The National Security Agency has a problem with the American public. Well, not just one problem, considering the PR disaster for them the Snowden leaks have created. But one they're grappling with now: how to keep up with turning down the thousands and thousands of requests from citizens to discover if they've been spied on.
Americans are inundating the NSA with open-records requests, leading to an 888% increase in such inquiries in the past fiscal year. Anyone asking is getting a standard pre-written letter saying the NSA can neither confirm nor deny that any information has been gathered.

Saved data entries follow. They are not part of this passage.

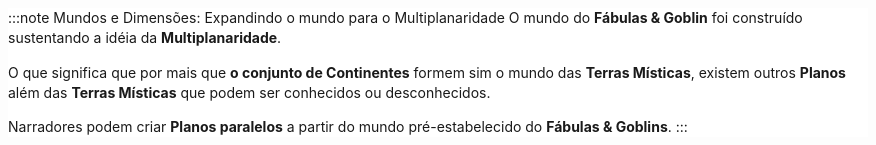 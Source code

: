:::note Mundos e Dimensões: Expandindo o mundo para o Multiplanaridade
O mundo do **Fábulas & Goblin** foi construído sustentando a idéia da **Multiplanaridade**.

O que significa que por mais que **o conjunto de Continentes** formem sim o mundo das **Terras Místicas**, existem outros **Planos** além das **Terras Místicas** que podem ser conhecidos ou desconhecidos.

Narradores podem criar **Planos paralelos** a partir do mundo pré-estabelecido do **Fábulas & Goblins**.
::: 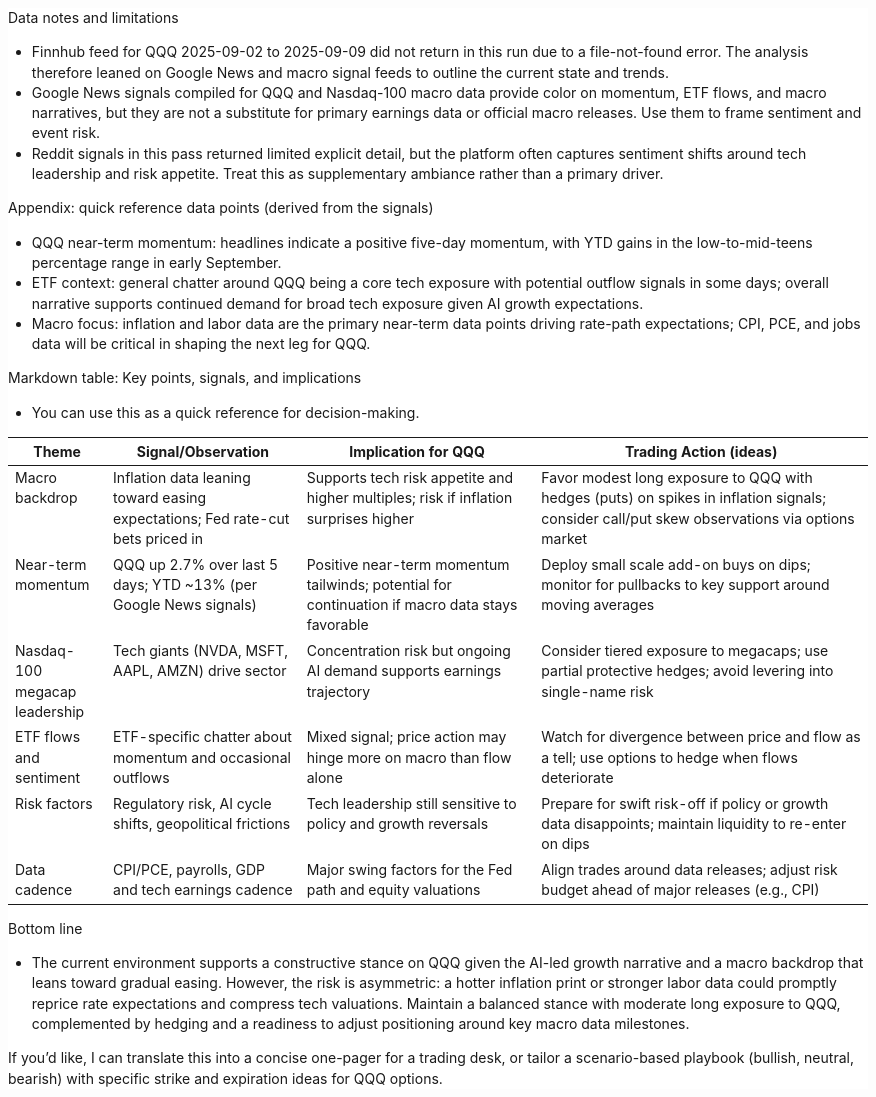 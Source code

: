 Data notes and limitations
- Finnhub feed for QQQ 2025-09-02 to 2025-09-09 did not return in this run due to a file-not-found error. The analysis therefore leaned on Google News and macro signal feeds to outline the current state and trends.
- Google News signals compiled for QQQ and Nasdaq-100 macro data provide color on momentum, ETF flows, and macro narratives, but they are not a substitute for primary earnings data or official macro releases. Use them to frame sentiment and event risk.
- Reddit signals in this pass returned limited explicit detail, but the platform often captures sentiment shifts around tech leadership and risk appetite. Treat this as supplementary ambiance rather than a primary driver.

Appendix: quick reference data points (derived from the signals)
- QQQ near-term momentum: headlines indicate a positive five-day momentum, with YTD gains in the low-to-mid-teens percentage range in early September.
- ETF context: general chatter around QQQ being a core tech exposure with potential outflow signals in some days; overall narrative supports continued demand for broad tech exposure given AI growth expectations.
- Macro focus: inflation and labor data are the primary near-term data points driving rate-path expectations; CPI, PCE, and jobs data will be critical in shaping the next leg for QQQ.

Markdown table: Key points, signals, and implications

- You can use this as a quick reference for decision-making.

| Theme | Signal/Observation | Implication for QQQ | Trading Action (ideas) |
|---|---|---|---|
| Macro backdrop | Inflation data leaning toward easing expectations; Fed rate-cut bets priced in | Supports tech risk appetite and higher multiples; risk if inflation surprises higher | Favor modest long exposure to QQQ with hedges (puts) on spikes in inflation signals; consider call/put skew observations via options market |
| Near-term momentum | QQQ up 2.7% over last 5 days; YTD ~13% (per Google News signals) | Positive near-term momentum tailwinds; potential for continuation if macro data stays favorable | Deploy small scale add-on buys on dips; monitor for pullbacks to key support around moving averages |
| Nasdaq-100 megacap leadership | Tech giants (NVDA, MSFT, AAPL, AMZN) drive sector | Concentration risk but ongoing AI demand supports earnings trajectory | Consider tiered exposure to megacaps; use partial protective hedges; avoid levering into single-name risk |
| ETF flows and sentiment | ETF-specific chatter about momentum and occasional outflows | Mixed signal; price action may hinge more on macro than flow alone | Watch for divergence between price and flow as a tell; use options to hedge when flows deteriorate |
| Risk factors | Regulatory risk, AI cycle shifts, geopolitical frictions | Tech leadership still sensitive to policy and growth reversals | Prepare for swift risk-off if policy or growth data disappoints; maintain liquidity to re-enter on dips |
| Data cadence | CPI/PCE, payrolls, GDP and tech earnings cadence | Major swing factors for the Fed path and equity valuations | Align trades around data releases; adjust risk budget ahead of major releases (e.g., CPI) |

Bottom line
- The current environment supports a constructive stance on QQQ given the AI-led growth narrative and a macro backdrop that leans toward gradual easing. However, the risk is asymmetric: a hotter inflation print or stronger labor data could promptly reprice rate expectations and compress tech valuations. Maintain a balanced stance with moderate long exposure to QQQ, complemented by hedging and a readiness to adjust positioning around key macro data milestones.

If you’d like, I can translate this into a concise one-pager for a trading desk, or tailor a scenario-based playbook (bullish, neutral, bearish) with specific strike and expiration ideas for QQQ options.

"This was the largest spike we've ever had," said Pamela Phillips, the chief of the NSA Freedom of Information Act and Privacy Act Office, which handles all records requests to the agency. "We've had requests from individuals who want any records we have on their phone calls, their phone numbers, their e-mail addresses, their IP addresses, anything like that." [...]
Her 19-person staff is grappling to deal with the boom in requests, she said. More than 900 are still pending, although the NSA tries to get back to people in the 20 days required by law, she said.
Sometimes it can take months, even years, to get a response.
Why it's so difficult and takes so long to send a form letter saying, in effect, go pound sand isn't at all clear. But maybe they should just make it easy on themselves. They've got everyone's email addresses and phone numbers. They could just pop and email or text message to deliver the bad news. Or maybe they could save some time by
not collecting the data from absolutely everyone and just focus on the bad guys. That should free up some staff.